Türkiye’nin her yerinde ortaya çıkan JES’ler; suları, toprağı ve havayı zehirlerken sıra İstanbul’da
Yusuf Gürsucu / İstanbul
İstanbul Valiliği, il sınırları içinde daha önce tespit edildiği anlaşılan 21 adet jeotermal kaynak sahası için, açık teklif arttırma usulüyle ihale yapılacağını duyurdu. İstanbul’un 14 ilçesinde toplam 55 bin 706,18 hektar doğal alan içinde 21 adet Jeotermal enerji santrallerine ruhsat verilecek olan ihale 26 Nisan günü Valiliğin Fatih’te bulunan ek binasında gerçekleşecek.

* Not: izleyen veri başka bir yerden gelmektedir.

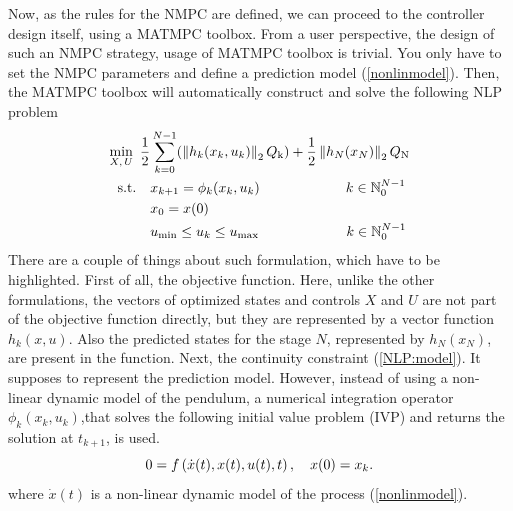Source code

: Now, as the rules for the NMPC are defined, we can proceed to the controller design itself, using a \textsc{MATMPC} toolbox. From a user perspective, the design of such an NMPC strategy, usage of \textsc{MATMPC} toolbox is trivial. You only have to set the NMPC parameters and define a prediction model (\ref{nonlinmodel}). Then, the \textsc{MATMPC} toolbox will automatically construct and solve the following NLP problem
\begin{subequations}\label{NLP}
	\begin{align}
	\min_{X,\,U}\ \frac{1}{2}&\sum_{k=0}^{N-1} (\left\| h_k(x_k, u_k)\right\|_2Q _{\text{k}}) + \frac{1}{2}\left\|h_N(x_N)\right\|_2Q _{\text{N}}\label{NLP:obj}\\
	\text{s.t.}\quad &x_{k+1} = \phi_k(x_{k},u_{k})\qquad\qquad\qquad\, k \in \mathbb{N}_0^{N-1}\label{NLP:model}\\
	&x_0 = x(0)\\
	&u _{\text{min}}\leq u_{k}\leq u _{\text{max}}\qquad\qquad\qquad\;   k \in \mathbb{N}_0^{N-1}	
	\end{align}
\end{subequations}
There are a couple of things about such formulation, which have to be highlighted. First of all, the objective function. Here, unlike the other formulations, the vectors of optimized states and controls $X$ and $U$ are not part of the objective function directly, but they are represented by a vector function $h_k(x, u)$. Also the predicted states for the stage $N$, represented by $h_N(x_N)$, are present in the function. Next, the continuity constraint (\ref{NLP:model}). It supposes to represent the prediction model. However, instead of using a non-linear dynamic model of the pendulum,  a numerical integration operator $\phi_k(x_{k},u_{k})$,that solves the following initial value problem (IVP) and returns the solution at $t_{k+1}$, is used. 
\begin{equation}
0=f\left( \dot{x}(t), x(t),u(t),t \right),\quad x(0)=x_k.
\end{equation}
where $\dot{x}(t)$ is a non-linear dynamic model of the process (\ref{nonlinmodel}).

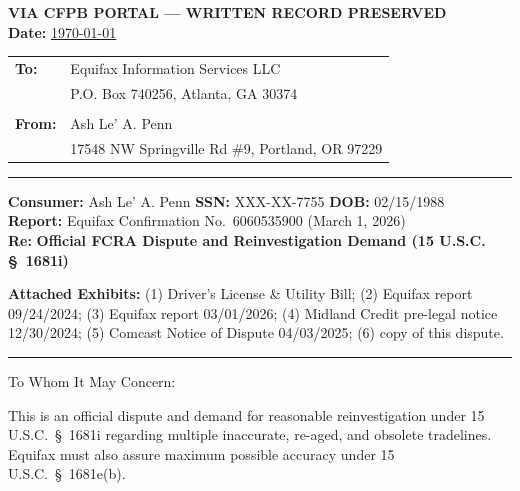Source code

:\documentclass[12pt,letterpaper]{article}
\begin{document}
\begin{center}
  \textbf{VIA CFPB PORTAL --- WRITTEN RECORD PRESERVED} \\
  \textbf{Date:} \underline{\today}
\end{center}

\begin{tabular}{@{}ll}
  \textbf{To:}   & Equifax Information Services LLC \\
                 & P.O. Box 740256, Atlanta, GA 30374 \\
                 & \\
  \textbf{From:} & Ash Le' A. Penn \\
                 & 17548 NW Springville Rd \#9, Portland, OR 97229 \\
\end{tabular}

\vspace{1em}\hrule\vspace{1em}

\textbf{Consumer:} Ash Le' A. Penn \quad \textbf{SSN:} XXX-XX-7755 \quad \textbf{DOB:} 02/15/1988 \\
\textbf{Report:} Equifax Confirmation No.\ 6060535900 (March 1, 2026) \\
\textbf{Re:} \textbf{Official FCRA Dispute and Reinvestigation Demand (15 U.S.C. \S~1681i)}

\vspace{1em}
\textbf{Attached Exhibits:} (1) Driver's License \& Utility Bill; (2) Equifax report 09/24/2024; (3) Equifax report 03/01/2026; (4) Midland Credit pre-legal notice 12/30/2024; (5) Comcast Notice of Dispute 04/03/2025; (6) copy of this dispute.

\vspace{1em}\hrule\vspace{1em}

To Whom It May Concern:

This is an official dispute and demand for reasonable reinvestigation under 15 U.S.C.\ \S~1681i regarding multiple inaccurate, re-aged, and obsolete tradelines. Equifax must also assure maximum possible accuracy under 15 U.S.C.\ \S~1681e(b).


\end{document}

AKP iktidarı çıkardığı yasa ve yönetmeliklerle yerel yönetimleri refüze ederek, il coğrafyalarında istediği yerde istediği biçimde yağmalanmasının olanaklarını sağlamış durumda. İnşaat, enerji ve maden şirketleriyle girilen grift ilişkilerde bu 3 alanın 5’li çete olarak nitelenen şirketlerden oluşuyor olması hem kentlerin hem kırsalın hem de dağların yerle bir edilmesinde hedef durumuna getirildi.
Her şey şirketler için
Türkiye’de enerji arz fazlasına rağmen her türden enerji üretimine yol veren iktidar, bu şirketleri halktan toplanan vergiler, doğanın yağmalanması ve halkı açlığa mahkum eden düşük ücretler üzerinden desteklemeyi aralıksız sürdürüyor. İstanbul’da açılacağı duyurulan 21 ihalenin yerleri ise dikkat çekiyor. Adalar ilçesinde 2 adet saha ihaleye konu olması ise yağmada gelinen noktayı gösteriyor.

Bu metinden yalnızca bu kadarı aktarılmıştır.